One of my favorite people has farmed, with her husband, in both Ohio and North Dakota and lived to tell about it. Growing corn commercially in Ohio is hard enough but in North Dakota, it takes an infinite capacity for pure and undefiled optimism to make a go of it. She summed it up perfectly with only the slightest hint of a sarcastic smile on her face: “Well, actually, there is an advantage to growing corn in North Dakota. The snowdrifts hold the cornstalks up until a thaw and another freeze-up allows you in the field. In Ohio, the mud keeps you out of the field until the stalks fall flat on the ground and you can’t harvest them at all.”

This situation has been extremely pertinent this year. The weather has kept the ground wet through much of the Corn Belt but that mud doesn’t stop today’s machines of mass destruction when farmers get desperate enough to harvest anyway. They grind their way through the wet soil, leaving in their wake roiling, rolling gullies of ooze deep enough in the wettest areas to sink a Greyhound bus. In our county, we were visited this fall with the strangest scene yet: bulldozers scraping off the country roads thick layers of mud that massive farm implements had dragged out of adjacent fields. The fields were left looking, in the wettest spots, like battlefields crisscrossed with trenches and bomb craters.

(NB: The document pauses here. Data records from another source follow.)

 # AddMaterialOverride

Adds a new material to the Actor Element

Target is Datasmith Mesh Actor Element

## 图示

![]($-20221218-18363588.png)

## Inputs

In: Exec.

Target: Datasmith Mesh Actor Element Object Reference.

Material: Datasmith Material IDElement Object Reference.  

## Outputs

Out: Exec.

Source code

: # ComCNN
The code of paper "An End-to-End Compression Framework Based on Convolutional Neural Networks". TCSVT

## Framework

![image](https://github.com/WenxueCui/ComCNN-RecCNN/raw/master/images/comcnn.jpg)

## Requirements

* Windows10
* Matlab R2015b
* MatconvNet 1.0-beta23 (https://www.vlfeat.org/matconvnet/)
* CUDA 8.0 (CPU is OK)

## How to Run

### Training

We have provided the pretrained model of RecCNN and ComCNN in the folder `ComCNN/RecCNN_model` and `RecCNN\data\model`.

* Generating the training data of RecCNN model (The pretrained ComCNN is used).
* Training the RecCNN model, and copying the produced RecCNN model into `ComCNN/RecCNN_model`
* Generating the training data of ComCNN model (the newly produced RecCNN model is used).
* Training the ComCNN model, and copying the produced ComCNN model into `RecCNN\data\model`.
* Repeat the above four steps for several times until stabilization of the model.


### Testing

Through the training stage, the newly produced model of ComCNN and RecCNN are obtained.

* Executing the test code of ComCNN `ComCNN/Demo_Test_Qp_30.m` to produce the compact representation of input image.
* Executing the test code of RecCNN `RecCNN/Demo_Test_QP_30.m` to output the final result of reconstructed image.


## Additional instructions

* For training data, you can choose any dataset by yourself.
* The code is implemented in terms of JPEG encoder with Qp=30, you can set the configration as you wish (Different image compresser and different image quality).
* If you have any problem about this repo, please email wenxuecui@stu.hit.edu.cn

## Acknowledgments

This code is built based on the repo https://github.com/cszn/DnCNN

I know many of you will think I am exaggerating because no one has previously had any idea of what happens when huge, powerful machines meet sopping wet soil. I am not criticizing the farmers for the enormous soil compaction that follows such meetings. They have to get the crops off any way they can and waiting for a freeze-up is too risky. They are caught in a situation few could have predicted. We always have had years of contrary weather during harvest but now the scale of the operation makes the scale of devastation so much worse. In former years, many more farmers with fewer acres each could limit the problem just because of that. With only a comparatively few acres per farmer, they could wait for the ground to freeze so they can get the crops harvested without massive soil compaction. When every farmer had only twenty acres or so of corn to harvest, and did it mostly with hand harvesting and horse power, mud or snow was not a soil destruction problem. Harvest just went on casually all winter long whenever conditions allowed. More…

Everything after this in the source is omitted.